C. MW2 Brings Separate Action Against IMH
¶14 After numerous failed intervention attempts, MW2 sued
IMH. MW2 challenged several of the superior court’s post-Original
Judgment receivership orders and demanded a share of the Seagoville sale
proceeds. The superior court dismissed MW2’s action and we affirmed. See
MW2 Invs. LLC v. IMH Special Asset NT 168 LLC (“MW2 Investments”), 1 CA-
CV 18-0271, 2019 WL 6910436 (Ariz. App. Dec. 19, 2019) (mem. decision).
III. Maniatis and Intervenors Seek Relief from Final Judgment
¶15 Maniatis filed several motions seeking relief from the Final
Judgment pursuant to Rules 59 and 60. Relevant to this appeal, Maniatis
asked the court to vacate the Receivership Order for lack of jurisdiction and
denial of due process (“First Rule 60 Motion”).
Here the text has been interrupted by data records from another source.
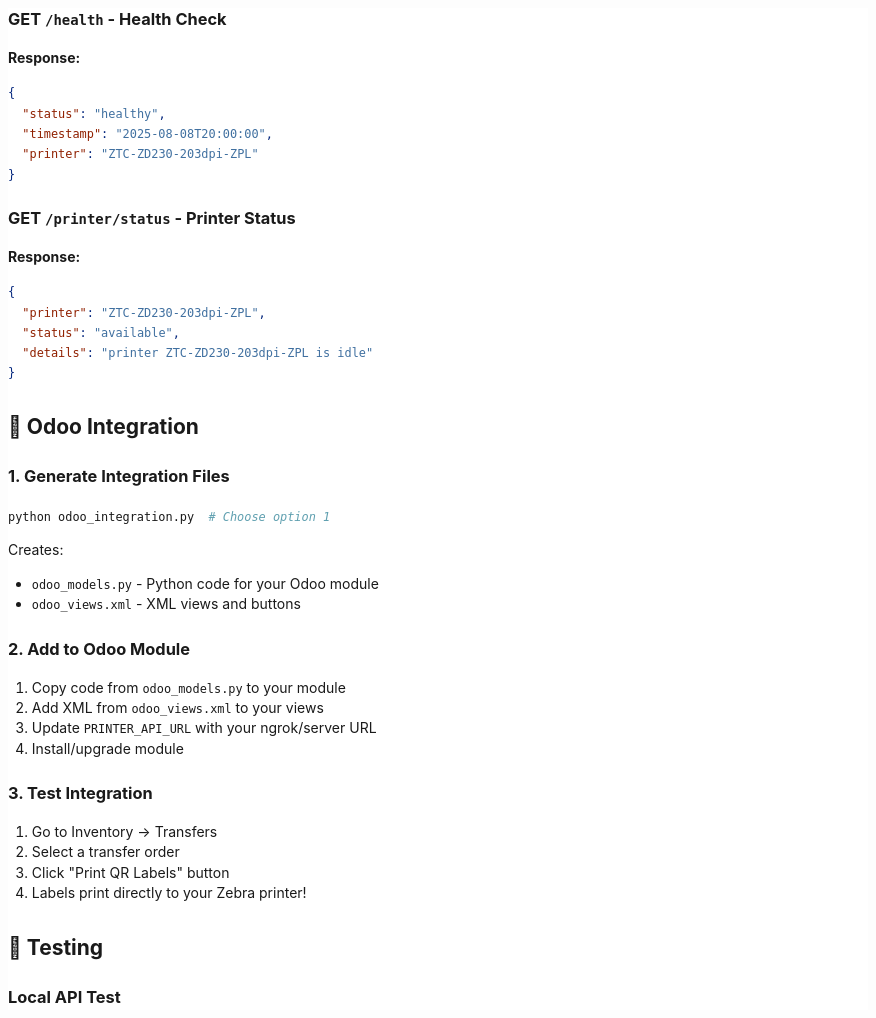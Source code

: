 ### GET `/health` - Health Check

**Response:**
```json
{
  "status": "healthy",
  "timestamp": "2025-08-08T20:00:00",
  "printer": "ZTC-ZD230-203dpi-ZPL"
}
```

### GET `/printer/status` - Printer Status

**Response:**
```json
{
  "printer": "ZTC-ZD230-203dpi-ZPL",
  "status": "available",
  "details": "printer ZTC-ZD230-203dpi-ZPL is idle"
}
```

## 🔧 Odoo Integration

### 1. Generate Integration Files

```bash
python odoo_integration.py  # Choose option 1
```

Creates:
- `odoo_models.py` - Python code for your Odoo module
- `odoo_views.xml` - XML views and buttons

### 2. Add to Odoo Module

1. Copy code from `odoo_models.py` to your module
2. Add XML from `odoo_views.xml` to your views
3. Update `PRINTER_API_URL` with your ngrok/server URL
4. Install/upgrade module

### 3. Test Integration

1. Go to Inventory → Transfers
2. Select a transfer order
3. Click "Print QR Labels" button
4. Labels print directly to your Zebra printer!

## 🧪 Testing

### Local API Test
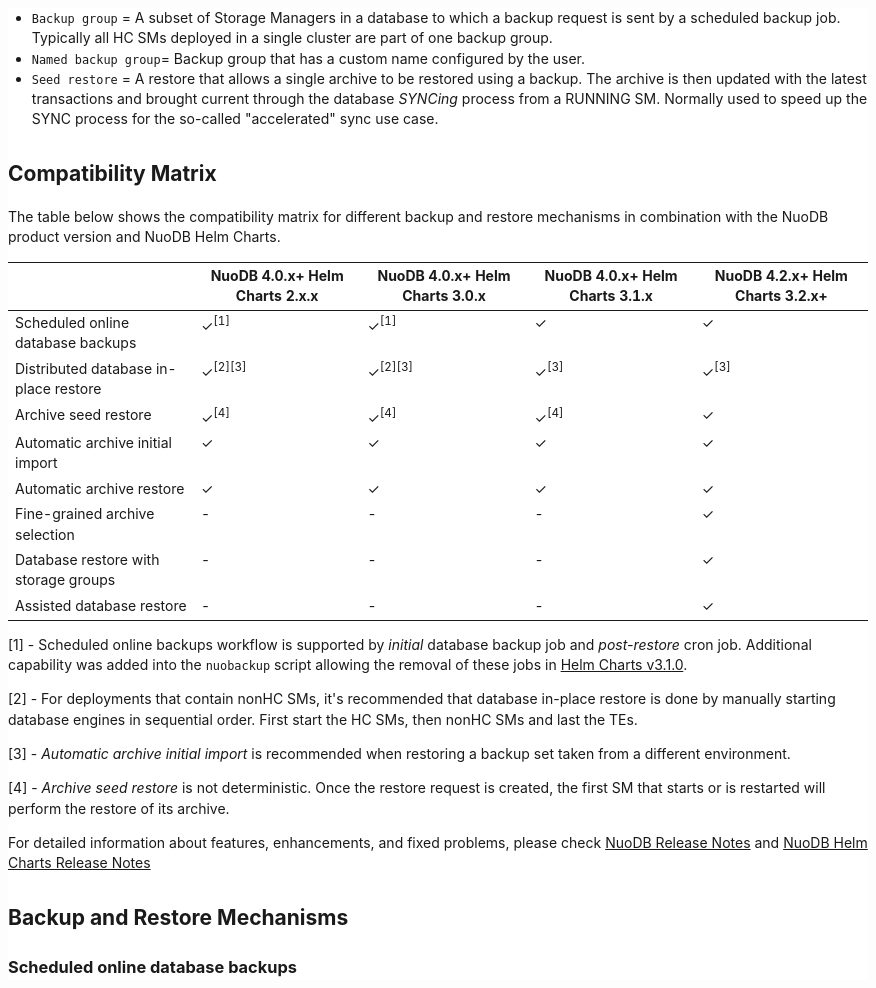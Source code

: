 - `Backup group` = A subset of Storage Managers in a database to which a backup request is sent by a scheduled backup job.
Typically all HC SMs deployed in a single cluster are part of one backup group.
- `Named backup group`= Backup group that has a custom name configured by the user.
- `Seed restore` = A restore that allows a single archive to be restored using a backup. The archive is then updated with the latest transactions and brought current through the database _SYNCing_ process from a RUNNING SM.
Normally used to speed up the SYNC process for the so-called "accelerated" sync use case.

## Compatibility Matrix

The table below shows the compatibility matrix for different backup and restore mechanisms in combination with the NuoDB product version and NuoDB Helm Charts.

|                                       | NuoDB 4.0.x+ Helm Charts 2.x.x | NuoDB 4.0.x+ Helm Charts 3.0.x | NuoDB 4.0.x+ Helm Charts 3.1.x | NuoDB 4.2.x+ Helm Charts 3.2.x+ |
|---------------------------------------|--------------------------------|--------------------------------|---------------------------------|---------------------------------|
| Scheduled online database backups     | ✓<sup>[1]</sup>                | ✓<sup>[1]</sup>                | ✓                               | ✓                               |
| Distributed database in-place restore | ✓<sup>[2]</sup><sup>[3]</sup>  | ✓<sup>[2]</sup><sup>[3]</sup>  | ✓<sup>[3]</sup>                 | ✓<sup>[3]</sup>                 |
| Archive seed restore                  | ✓<sup>[4]</sup>                | ✓<sup>[4]</sup>                | ✓<sup>[4]</sup>                 | ✓                               |
| Automatic archive initial import      | ✓                              | ✓                              | ✓                               | ✓                               |
| Automatic archive restore             | ✓                              | ✓                              | ✓                               | ✓                               |
| Fine-grained archive selection        | -                              | -                              | -                               | ✓                               |
| Database restore with storage groups  | -                              | -                              | -                               | ✓                               |
| Assisted database restore             | -                              | -                              | -                               | ✓                               |

[1] - Scheduled online backups workflow is supported by _initial_ database backup job and _post-restore_ cron job.
Additional capability was added into the `nuobackup` script allowing the removal of these jobs in [Helm Charts v3.1.0](https://github.com/nuodb/nuodb-helm-charts/releases/tag/v3.1.0).

[2] - For deployments that contain nonHC SMs, it's recommended that database in-place restore is done by manually starting database engines in sequential order. First start the HC SMs, then nonHC SMs and last the TEs.

[3] - _Automatic archive initial import_ is recommended when restoring a backup set taken from a different environment.

[4] - _Archive seed restore_ is not deterministic. Once the restore request is created, the first SM that starts or is restarted will perform the restore of its archive.

For detailed information about features, enhancements, and fixed problems, please check [NuoDB Release Notes](https://doc.nuodb.com/nuodb/latest/release-notes/) and [NuoDB Helm Charts Release Notes](https://github.com/nuodb/nuodb-helm-charts/releases)

## Backup and Restore Mechanisms

### Scheduled online database backups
Maniatis then asked the
court to void the Receivership Order for fraud on the court (“Second Rule
60 Motion”).
¶16 Intervenors also moved the superior court to vacate the Final
Judgment (“Post-Judgment Motion”), repeating Maniatis’s jurisdictional
arguments. In the Post-Judgment Motion, Intervenors sought to
“incorporate by reference [Maniatis’s First and Second Rule 60] Motions in
their entirety.”
¶17 The superior court denied all of Maniatis and Intervenors’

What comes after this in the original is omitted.